From the entries below, copy every line holding the word "width".

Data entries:
════
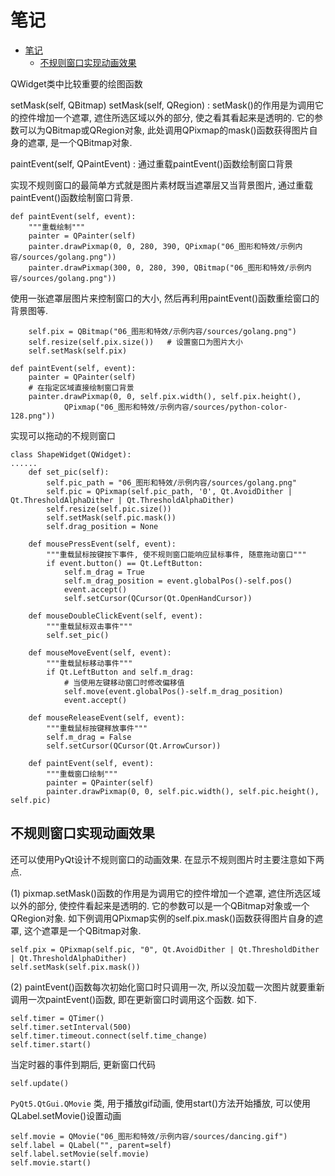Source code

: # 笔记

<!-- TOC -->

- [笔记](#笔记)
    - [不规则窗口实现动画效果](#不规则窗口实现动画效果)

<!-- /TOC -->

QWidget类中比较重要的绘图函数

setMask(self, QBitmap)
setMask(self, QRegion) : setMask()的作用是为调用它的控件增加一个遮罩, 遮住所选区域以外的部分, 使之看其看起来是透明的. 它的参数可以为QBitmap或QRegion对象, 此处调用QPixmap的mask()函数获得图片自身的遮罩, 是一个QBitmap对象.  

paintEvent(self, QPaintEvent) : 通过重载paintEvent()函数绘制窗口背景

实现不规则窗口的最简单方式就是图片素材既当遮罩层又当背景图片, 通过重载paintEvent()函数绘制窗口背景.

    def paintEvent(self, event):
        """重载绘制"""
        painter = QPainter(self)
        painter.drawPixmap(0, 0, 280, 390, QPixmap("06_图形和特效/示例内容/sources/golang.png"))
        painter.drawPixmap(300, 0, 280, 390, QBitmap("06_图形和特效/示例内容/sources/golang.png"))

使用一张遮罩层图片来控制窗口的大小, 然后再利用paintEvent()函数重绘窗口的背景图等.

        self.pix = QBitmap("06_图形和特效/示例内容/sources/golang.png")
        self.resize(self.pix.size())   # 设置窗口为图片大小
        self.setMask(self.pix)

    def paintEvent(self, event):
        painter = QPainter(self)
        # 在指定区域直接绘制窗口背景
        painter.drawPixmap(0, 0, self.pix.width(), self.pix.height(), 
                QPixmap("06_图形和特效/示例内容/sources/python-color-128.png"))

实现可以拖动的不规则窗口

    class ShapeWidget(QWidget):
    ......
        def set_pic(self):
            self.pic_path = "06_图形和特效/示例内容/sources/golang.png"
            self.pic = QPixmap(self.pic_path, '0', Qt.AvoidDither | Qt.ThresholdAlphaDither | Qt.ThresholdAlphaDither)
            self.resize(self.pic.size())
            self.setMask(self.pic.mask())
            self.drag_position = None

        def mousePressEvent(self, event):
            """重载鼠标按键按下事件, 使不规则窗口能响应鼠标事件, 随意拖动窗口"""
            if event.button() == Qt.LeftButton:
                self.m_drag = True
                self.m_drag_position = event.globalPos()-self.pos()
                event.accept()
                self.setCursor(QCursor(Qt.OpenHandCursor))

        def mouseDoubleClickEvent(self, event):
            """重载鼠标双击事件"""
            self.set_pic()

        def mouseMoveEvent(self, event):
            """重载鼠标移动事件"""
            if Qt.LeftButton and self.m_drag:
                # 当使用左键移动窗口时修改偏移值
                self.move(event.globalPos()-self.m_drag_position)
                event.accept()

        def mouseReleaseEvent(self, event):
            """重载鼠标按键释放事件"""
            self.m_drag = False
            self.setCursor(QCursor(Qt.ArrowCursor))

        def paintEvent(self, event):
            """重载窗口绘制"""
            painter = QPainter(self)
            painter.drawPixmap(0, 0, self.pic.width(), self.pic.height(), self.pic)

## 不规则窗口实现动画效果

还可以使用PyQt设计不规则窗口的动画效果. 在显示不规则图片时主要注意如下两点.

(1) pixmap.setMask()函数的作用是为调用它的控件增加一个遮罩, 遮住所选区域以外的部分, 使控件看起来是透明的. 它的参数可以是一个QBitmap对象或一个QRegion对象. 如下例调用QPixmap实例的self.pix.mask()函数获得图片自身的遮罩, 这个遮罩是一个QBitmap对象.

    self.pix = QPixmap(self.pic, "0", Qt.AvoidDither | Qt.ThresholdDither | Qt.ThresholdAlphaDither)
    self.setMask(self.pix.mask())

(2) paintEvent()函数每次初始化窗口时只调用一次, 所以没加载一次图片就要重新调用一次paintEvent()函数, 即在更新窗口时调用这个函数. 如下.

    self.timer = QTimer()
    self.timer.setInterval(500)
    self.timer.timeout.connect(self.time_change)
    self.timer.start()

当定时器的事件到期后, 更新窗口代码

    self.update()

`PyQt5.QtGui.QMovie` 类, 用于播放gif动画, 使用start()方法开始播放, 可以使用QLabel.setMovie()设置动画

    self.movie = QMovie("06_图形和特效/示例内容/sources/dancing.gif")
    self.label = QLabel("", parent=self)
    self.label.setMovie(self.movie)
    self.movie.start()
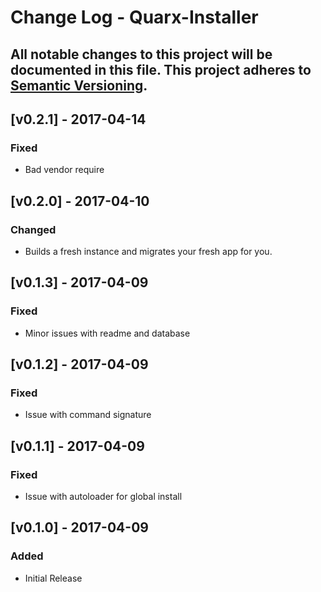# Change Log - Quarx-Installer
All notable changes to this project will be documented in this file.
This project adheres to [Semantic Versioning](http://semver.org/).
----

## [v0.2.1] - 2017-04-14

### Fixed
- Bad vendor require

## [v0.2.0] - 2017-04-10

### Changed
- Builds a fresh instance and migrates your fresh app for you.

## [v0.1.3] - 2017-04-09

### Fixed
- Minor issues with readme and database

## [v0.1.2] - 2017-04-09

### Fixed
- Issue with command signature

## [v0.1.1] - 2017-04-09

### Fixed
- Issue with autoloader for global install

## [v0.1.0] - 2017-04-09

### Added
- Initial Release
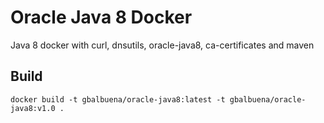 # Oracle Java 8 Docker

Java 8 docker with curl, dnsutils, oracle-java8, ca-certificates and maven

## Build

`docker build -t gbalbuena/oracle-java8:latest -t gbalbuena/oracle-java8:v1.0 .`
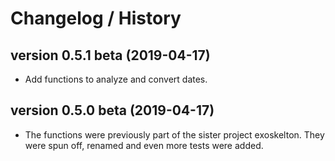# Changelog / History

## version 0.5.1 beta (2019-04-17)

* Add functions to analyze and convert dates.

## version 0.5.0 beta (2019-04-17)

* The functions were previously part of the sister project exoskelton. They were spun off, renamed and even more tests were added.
════
SOLUTION FOR THIS EXERCISE:
        painter.drawPixmap(0, 0, self.pix.width(), self.pix.height(), 
            painter.drawPixmap(0, 0, self.pic.width(), self.pic.height(), self.pic)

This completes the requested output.